We faced the beginning of a bear market in the fourth quarter of 2018 with most indexes down 20% and many sectors down much more. Though we don’t predict Armageddon for the global economy or stock market, we also do not believe that a real bull market can begin again without at least a normal correction or perhaps something worse. We may be on the precipice of such a move given that the market has lost its momentum and we are heading into what is likely to be a dismal period of earnings reports and economic statistics from the first quarter when the US Government was shut down. For that reason, we continue to be a bit more defensive than your normal, fully invested portfolio.

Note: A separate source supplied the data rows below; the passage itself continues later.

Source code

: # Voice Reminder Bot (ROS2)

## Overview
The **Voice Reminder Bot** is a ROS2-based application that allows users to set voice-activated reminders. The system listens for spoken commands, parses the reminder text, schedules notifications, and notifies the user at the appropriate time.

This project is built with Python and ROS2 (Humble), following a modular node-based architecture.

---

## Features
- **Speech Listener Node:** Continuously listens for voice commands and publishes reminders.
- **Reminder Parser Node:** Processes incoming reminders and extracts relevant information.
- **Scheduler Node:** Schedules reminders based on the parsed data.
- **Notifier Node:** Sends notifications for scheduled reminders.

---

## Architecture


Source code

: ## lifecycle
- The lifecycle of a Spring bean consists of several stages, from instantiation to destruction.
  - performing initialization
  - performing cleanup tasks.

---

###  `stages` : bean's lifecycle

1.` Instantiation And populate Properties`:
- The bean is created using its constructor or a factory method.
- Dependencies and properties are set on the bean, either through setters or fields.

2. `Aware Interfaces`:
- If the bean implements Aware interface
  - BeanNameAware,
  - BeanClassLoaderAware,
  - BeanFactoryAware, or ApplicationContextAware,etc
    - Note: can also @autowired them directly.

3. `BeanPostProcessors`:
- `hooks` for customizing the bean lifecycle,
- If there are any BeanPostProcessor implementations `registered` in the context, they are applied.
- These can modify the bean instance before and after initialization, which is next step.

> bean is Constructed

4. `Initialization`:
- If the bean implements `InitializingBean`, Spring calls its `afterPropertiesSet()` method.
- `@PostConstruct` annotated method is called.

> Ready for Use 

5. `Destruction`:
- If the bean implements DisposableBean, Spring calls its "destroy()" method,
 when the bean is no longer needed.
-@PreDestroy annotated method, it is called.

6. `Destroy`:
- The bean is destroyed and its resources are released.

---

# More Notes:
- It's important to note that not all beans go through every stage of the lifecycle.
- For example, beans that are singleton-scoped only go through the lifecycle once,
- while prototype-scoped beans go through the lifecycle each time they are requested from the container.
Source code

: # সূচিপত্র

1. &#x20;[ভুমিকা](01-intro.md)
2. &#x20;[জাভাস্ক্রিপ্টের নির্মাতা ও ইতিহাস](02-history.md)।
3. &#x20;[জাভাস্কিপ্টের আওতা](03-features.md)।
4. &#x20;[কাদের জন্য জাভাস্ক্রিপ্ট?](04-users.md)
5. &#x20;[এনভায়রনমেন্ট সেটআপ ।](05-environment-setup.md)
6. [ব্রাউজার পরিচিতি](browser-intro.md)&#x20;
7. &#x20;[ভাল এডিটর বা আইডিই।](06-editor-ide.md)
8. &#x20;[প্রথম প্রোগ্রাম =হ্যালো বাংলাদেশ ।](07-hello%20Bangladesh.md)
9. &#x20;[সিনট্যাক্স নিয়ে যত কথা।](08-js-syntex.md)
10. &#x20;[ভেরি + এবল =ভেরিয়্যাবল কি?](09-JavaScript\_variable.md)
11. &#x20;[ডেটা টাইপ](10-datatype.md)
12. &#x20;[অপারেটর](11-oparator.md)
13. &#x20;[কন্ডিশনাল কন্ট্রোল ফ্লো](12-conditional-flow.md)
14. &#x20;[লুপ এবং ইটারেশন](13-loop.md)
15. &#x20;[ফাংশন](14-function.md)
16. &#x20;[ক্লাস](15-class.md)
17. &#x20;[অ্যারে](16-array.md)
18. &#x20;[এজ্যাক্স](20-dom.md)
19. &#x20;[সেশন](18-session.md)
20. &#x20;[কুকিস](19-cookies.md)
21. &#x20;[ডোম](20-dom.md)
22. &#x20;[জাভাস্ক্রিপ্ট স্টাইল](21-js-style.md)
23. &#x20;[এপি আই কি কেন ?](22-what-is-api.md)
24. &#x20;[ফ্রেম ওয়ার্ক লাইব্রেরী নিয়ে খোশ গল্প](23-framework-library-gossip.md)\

I suggest you continue to search for and take advantage of isolated opportunities in companies that represent great value regardless of the market’s direction. These are difficult to find and, given the overall market environment, the pace of adding significant exposure has been slow.
It is always difficult to predict with accuracy the direction of stock prices, but one simple rule holds true: When the economy and corporate profits are rising, stocks do great! That has just not been the case over the past 4 months, which poses a risk to investors. As a reminder to anyone who has experienced a normal bear market, stocks typically fall before the bad news about profits as happened in October – and then have sporadic, often significant, advances as we’ve seen recently – only to decline again into poor earnings reports.
Though global stocks historically decline approximately 40% during an average bear market, I am not predicting such an outcome. In fact, be ready to become more growth-oriented as soon as stock prices and earnings growth are more aligned – most likely when stock prices are lower and most of the bad news about profit growth has been digested. I wouldn’t be surprised to see this come to fruition in the next few months.
After decades of managing money, I have experienced a number of these short-term periods of being less invested and they have proven to be a bit trying in the middle, but valuable in the end. None of those past periods lasted more than months and I don’t expect this period to be an exception.